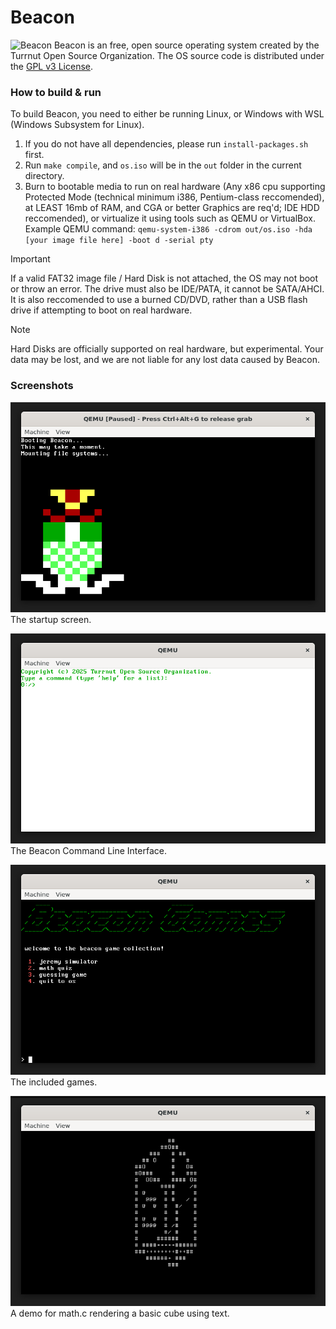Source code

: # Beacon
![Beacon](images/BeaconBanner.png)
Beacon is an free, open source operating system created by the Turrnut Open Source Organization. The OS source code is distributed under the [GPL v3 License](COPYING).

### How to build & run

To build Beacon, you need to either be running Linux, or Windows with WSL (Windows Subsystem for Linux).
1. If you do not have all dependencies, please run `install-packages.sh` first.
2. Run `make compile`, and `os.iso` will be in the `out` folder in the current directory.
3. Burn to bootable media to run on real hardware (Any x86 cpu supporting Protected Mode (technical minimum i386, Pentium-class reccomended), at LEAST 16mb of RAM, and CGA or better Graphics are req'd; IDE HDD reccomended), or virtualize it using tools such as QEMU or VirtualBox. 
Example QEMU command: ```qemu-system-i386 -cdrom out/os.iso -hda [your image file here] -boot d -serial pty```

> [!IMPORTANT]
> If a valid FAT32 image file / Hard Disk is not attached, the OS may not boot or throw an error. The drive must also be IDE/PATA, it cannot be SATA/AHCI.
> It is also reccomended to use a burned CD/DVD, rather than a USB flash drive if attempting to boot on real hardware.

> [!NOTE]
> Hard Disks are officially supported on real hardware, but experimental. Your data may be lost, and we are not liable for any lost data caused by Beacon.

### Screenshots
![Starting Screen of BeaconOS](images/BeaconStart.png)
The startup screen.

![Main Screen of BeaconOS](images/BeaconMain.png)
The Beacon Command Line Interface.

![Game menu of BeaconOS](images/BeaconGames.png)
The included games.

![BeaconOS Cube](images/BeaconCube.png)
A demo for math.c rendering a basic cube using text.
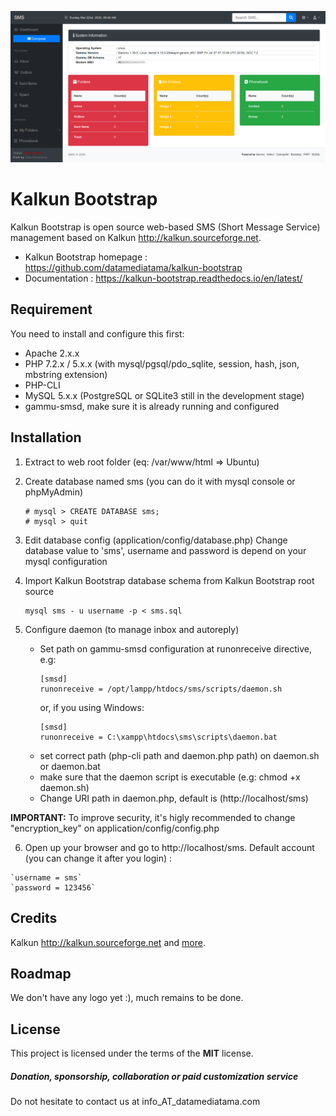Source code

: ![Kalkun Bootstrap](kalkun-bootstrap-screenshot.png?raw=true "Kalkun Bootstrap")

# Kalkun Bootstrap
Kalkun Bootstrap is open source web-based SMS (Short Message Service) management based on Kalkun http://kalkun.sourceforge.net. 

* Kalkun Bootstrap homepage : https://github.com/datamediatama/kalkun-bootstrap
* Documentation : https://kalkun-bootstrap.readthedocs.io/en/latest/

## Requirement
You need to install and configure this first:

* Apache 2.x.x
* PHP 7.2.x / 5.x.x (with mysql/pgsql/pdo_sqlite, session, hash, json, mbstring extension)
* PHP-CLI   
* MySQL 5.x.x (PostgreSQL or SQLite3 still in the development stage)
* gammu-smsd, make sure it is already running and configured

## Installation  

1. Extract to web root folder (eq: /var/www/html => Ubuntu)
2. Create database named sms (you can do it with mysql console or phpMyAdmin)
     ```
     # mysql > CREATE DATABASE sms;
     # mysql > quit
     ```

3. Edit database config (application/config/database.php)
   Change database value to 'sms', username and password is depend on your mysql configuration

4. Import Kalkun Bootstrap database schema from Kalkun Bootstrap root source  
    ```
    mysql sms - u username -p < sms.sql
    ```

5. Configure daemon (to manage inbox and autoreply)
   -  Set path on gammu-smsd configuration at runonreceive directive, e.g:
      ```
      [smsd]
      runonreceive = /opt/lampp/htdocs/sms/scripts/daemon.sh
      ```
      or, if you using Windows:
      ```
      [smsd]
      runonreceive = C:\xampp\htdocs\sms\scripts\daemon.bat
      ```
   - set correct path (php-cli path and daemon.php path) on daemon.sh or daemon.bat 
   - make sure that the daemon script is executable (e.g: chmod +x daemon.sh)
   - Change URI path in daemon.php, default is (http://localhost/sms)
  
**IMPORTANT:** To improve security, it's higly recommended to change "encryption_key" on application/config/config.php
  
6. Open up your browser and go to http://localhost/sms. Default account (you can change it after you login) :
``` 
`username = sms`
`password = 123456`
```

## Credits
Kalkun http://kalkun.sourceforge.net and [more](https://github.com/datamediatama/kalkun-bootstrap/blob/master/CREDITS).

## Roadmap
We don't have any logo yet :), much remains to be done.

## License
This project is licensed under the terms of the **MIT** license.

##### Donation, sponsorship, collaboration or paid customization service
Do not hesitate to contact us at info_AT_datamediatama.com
==
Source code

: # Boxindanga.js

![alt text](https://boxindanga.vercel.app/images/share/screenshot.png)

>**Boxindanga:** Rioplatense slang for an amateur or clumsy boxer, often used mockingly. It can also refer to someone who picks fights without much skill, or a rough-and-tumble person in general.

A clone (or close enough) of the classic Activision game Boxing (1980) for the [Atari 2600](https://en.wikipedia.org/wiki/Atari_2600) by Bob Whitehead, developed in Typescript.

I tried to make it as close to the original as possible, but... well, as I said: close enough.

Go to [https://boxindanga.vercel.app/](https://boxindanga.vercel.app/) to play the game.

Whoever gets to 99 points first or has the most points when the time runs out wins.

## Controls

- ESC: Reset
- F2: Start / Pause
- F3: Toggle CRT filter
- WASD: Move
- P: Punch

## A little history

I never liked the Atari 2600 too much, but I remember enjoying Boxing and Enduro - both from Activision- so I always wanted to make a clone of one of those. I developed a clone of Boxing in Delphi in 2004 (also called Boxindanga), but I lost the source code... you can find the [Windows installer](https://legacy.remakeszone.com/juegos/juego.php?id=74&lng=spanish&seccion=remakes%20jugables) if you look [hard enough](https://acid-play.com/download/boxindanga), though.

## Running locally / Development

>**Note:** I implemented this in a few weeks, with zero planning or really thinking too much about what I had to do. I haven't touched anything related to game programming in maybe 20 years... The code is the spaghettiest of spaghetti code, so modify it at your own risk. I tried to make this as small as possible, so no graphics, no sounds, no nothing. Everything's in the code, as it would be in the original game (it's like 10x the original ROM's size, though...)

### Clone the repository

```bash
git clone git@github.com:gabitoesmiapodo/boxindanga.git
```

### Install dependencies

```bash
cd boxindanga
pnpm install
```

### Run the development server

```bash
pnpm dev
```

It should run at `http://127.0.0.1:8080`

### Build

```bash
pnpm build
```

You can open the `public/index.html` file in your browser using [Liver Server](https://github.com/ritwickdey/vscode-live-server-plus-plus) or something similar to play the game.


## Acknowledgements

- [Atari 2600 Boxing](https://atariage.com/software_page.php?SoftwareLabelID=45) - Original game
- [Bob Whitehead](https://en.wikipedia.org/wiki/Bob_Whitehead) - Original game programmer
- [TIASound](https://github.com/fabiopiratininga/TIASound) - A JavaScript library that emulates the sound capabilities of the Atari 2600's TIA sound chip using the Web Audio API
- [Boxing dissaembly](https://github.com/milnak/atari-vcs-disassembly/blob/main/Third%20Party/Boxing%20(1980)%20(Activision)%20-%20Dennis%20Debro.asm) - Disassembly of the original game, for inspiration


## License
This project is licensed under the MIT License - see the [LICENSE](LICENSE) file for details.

*ACTIVITY:* Exact duplication is required for the lines above, from the line that contains "This project is licensed under the terms" to the line that contains "Do not hesitate", inclusive; omit all others.

*YOUR RESPONSE:*
This project is licensed under the terms of the **MIT** license.

##### Donation, sponsorship, collaboration or paid customization service
Do not hesitate to contact us at info_AT_datamediatama.com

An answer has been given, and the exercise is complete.